__EXERCISE DESCRIPTION__
Word for word, write out all of the data below.

··· MATERIAL SUPPLIED ···

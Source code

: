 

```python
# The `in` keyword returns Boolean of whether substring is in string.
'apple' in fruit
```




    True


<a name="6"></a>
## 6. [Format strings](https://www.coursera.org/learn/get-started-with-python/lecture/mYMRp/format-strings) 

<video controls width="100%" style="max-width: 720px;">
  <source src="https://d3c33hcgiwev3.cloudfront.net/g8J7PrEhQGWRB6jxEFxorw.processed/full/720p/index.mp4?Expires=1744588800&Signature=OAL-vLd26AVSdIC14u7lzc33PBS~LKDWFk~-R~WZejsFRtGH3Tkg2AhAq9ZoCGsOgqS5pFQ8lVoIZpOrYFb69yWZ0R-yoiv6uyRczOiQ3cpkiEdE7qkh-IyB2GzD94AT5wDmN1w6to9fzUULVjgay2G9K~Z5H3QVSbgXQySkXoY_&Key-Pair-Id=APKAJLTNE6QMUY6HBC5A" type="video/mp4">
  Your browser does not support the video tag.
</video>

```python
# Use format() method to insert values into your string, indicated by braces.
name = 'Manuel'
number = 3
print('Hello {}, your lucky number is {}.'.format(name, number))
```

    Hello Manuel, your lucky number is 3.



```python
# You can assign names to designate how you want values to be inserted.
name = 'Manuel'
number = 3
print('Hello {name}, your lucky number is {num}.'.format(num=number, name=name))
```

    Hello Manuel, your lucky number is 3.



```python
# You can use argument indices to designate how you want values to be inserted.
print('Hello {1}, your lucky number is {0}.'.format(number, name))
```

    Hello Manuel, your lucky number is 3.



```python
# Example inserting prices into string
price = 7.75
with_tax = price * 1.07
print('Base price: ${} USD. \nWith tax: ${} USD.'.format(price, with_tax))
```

···

__SOLUTION__
Source code

: 

```python
# The `in` keyword returns Boolean of whether substring is in string.
'apple' in fruit
```




    True


<a name="6"></a>
## 6. [Format strings](https://www.coursera.org/learn/get-started-with-python/lecture/mYMRp/format-strings) 

<video controls width="100%" style="max-width: 720px;">
  <source src="https://d3c33hcgiwev3.cloudfront.net/g8J7PrEhQGWRB6jxEFxorw.processed/full/720p/index.mp4?Expires=1744588800&Signature=OAL-vLd26AVSdIC14u7lzc33PBS~LKDWFk~-R~WZejsFRtGH3Tkg2AhAq9ZoCGsOgqS5pFQ8lVoIZpOrYFb69yWZ0R-yoiv6uyRczOiQ3cpkiEdE7qkh-IyB2GzD94AT5wDmN1w6to9fzUULVjgay2G9K~Z5H3QVSbgXQySkXoY_&Key-Pair-Id=APKAJLTNE6QMUY6HBC5A" type="video/mp4">
  Your browser does not support the video tag.
</video>

```python
# Use format() method to insert values into your string, indicated by braces.
name = 'Manuel'
number = 3
print('Hello {}, your lucky number is {}.'.format(name, number))
```

    Hello Manuel, your lucky number is 3.



```python
# You can assign names to designate how you want values to be inserted.
name = 'Manuel'
number = 3
print('Hello {name}, your lucky number is {num}.'.format(num=number, name=name))
```

    Hello Manuel, your lucky number is 3.



```python
# You can use argument indices to designate how you want values to be inserted.
print('Hello {1}, your lucky number is {0}.'.format(number, name))
```

    Hello Manuel, your lucky number is 3.



```python
# Example inserting prices into string
price = 7.75
with_tax = price * 1.07
print('Base price: ${} USD. \nWith tax: ${} USD.'.format(price, with_tax))
```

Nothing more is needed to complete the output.